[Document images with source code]
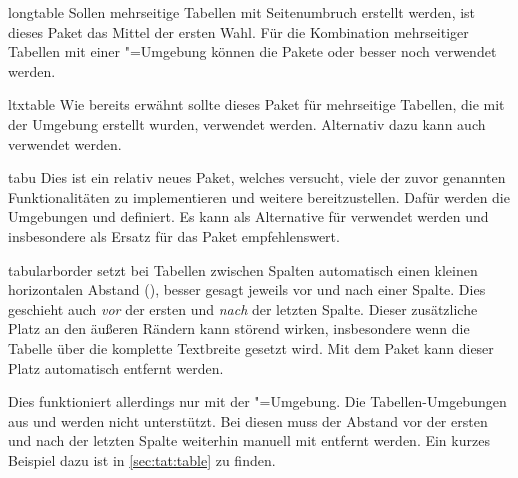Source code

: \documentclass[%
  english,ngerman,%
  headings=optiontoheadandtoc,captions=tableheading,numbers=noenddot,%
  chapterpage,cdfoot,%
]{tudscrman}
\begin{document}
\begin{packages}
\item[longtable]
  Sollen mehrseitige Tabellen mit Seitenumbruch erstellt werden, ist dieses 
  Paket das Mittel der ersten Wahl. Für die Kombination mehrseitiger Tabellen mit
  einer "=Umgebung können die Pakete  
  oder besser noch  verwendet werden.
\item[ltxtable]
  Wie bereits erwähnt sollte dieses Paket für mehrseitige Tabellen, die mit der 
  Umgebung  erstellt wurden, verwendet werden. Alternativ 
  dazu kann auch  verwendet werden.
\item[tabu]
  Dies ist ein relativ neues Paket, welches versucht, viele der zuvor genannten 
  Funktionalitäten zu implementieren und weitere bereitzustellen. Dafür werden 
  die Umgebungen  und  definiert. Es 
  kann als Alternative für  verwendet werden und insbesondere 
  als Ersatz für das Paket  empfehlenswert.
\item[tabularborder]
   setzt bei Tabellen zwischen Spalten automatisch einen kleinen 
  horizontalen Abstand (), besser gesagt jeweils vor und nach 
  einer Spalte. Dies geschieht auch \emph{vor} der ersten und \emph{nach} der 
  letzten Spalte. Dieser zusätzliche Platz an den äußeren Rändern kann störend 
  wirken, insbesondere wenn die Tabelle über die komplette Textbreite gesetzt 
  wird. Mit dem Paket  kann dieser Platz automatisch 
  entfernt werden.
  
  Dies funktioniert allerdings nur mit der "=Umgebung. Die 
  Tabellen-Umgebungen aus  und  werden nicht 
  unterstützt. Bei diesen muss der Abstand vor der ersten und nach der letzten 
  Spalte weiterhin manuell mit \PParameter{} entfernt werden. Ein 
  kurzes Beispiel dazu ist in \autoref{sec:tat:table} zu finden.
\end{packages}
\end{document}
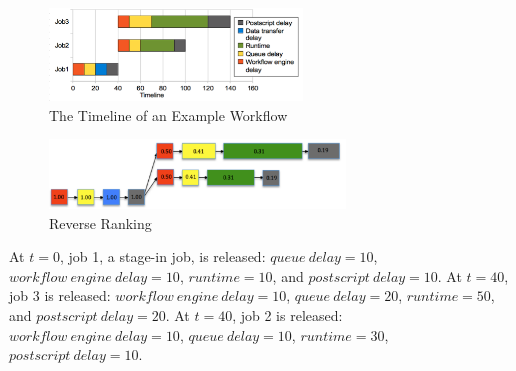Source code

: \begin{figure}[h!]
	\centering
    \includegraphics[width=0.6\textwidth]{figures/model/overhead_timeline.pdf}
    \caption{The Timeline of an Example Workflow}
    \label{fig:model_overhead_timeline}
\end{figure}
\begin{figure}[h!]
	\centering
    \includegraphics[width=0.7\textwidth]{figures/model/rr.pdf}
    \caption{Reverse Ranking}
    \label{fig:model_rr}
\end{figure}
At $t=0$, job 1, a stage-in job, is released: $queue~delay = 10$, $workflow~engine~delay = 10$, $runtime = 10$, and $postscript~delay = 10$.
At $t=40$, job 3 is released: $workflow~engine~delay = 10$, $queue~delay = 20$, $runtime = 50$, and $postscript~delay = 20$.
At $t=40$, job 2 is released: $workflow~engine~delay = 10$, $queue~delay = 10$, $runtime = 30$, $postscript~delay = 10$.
--
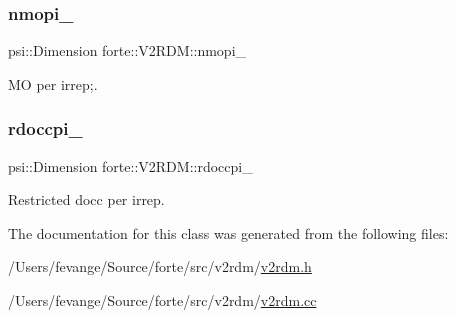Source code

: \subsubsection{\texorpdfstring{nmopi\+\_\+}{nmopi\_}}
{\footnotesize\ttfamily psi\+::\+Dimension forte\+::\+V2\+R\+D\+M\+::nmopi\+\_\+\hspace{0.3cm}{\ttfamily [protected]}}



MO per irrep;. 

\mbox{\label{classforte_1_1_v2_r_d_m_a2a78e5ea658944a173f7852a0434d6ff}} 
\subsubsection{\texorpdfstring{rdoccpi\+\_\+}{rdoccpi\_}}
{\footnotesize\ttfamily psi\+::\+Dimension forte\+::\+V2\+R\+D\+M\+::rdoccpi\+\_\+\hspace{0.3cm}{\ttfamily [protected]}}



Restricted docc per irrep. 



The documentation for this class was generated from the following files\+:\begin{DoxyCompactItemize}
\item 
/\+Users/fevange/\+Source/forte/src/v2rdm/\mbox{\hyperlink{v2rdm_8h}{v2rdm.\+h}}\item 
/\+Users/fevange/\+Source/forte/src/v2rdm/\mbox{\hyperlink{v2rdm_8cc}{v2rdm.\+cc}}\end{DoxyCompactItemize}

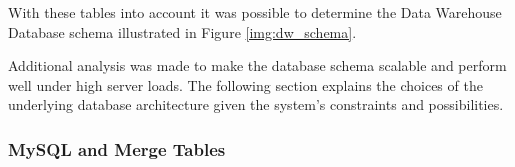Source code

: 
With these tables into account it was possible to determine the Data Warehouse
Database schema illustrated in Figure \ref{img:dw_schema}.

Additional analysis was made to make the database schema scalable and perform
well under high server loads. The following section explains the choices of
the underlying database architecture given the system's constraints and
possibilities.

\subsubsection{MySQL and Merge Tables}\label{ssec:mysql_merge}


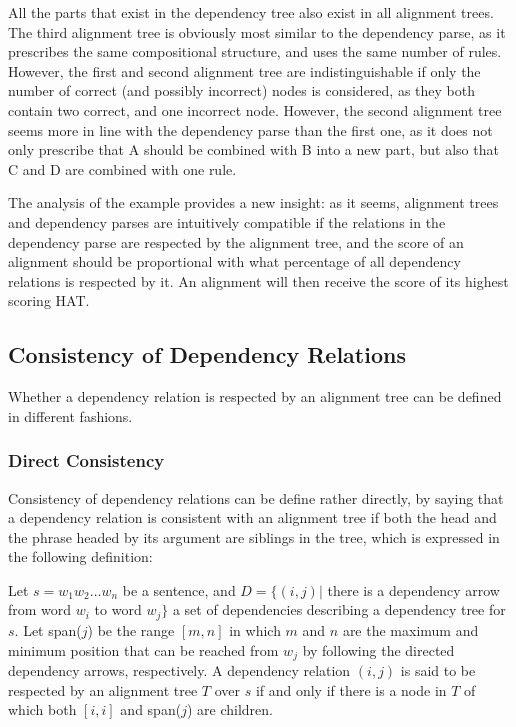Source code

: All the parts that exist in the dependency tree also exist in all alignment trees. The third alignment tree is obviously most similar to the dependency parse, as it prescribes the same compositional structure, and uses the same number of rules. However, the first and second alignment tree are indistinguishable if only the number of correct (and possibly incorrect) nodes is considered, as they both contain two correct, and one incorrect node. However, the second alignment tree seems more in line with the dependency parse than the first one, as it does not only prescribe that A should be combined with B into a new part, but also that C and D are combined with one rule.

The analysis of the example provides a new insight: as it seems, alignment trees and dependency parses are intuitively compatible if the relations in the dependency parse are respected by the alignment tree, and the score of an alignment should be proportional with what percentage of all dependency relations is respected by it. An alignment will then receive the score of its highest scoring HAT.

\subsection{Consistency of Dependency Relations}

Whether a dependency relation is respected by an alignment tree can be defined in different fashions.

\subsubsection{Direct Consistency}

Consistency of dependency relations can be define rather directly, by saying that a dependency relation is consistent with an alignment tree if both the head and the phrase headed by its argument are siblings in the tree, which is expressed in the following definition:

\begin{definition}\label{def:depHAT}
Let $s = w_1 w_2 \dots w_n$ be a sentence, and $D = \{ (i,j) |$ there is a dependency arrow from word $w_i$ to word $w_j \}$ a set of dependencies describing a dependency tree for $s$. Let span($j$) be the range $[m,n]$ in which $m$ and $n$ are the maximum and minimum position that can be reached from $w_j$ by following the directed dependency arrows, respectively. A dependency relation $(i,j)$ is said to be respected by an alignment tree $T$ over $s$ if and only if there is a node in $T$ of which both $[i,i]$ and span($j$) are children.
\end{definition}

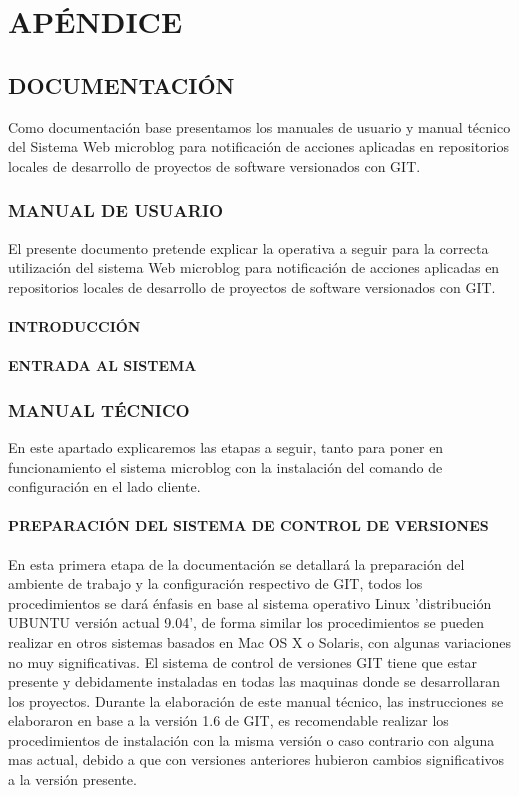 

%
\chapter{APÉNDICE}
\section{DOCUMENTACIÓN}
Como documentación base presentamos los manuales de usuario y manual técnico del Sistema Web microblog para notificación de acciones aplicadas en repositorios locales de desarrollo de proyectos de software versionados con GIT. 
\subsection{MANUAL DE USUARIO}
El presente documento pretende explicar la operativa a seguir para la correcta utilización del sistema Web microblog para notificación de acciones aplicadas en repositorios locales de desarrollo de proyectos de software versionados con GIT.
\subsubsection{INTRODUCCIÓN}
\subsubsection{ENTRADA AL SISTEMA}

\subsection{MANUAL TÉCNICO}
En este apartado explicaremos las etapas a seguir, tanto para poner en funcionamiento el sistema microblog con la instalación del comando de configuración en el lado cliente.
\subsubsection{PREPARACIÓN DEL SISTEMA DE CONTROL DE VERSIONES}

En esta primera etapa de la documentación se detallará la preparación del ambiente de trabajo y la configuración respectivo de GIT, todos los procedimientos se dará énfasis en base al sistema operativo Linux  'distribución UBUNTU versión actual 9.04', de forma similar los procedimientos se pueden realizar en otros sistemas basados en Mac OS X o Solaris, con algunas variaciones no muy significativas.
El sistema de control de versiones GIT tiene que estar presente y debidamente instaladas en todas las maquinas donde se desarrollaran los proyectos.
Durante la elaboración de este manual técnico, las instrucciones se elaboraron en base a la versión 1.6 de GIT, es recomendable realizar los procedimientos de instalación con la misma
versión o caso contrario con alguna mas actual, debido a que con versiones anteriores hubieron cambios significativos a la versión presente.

→ **WHAT THE TASK REQUIRES**:
Apply a filter for "Platz" to the data above, then copy each line that matches.

→ **TASK RESPONSE**:
  letzten Spalte. Dieser zusätzliche Platz an den äußeren Rändern kann störend 
  wird. Mit dem Paket  kann dieser Platz automatisch 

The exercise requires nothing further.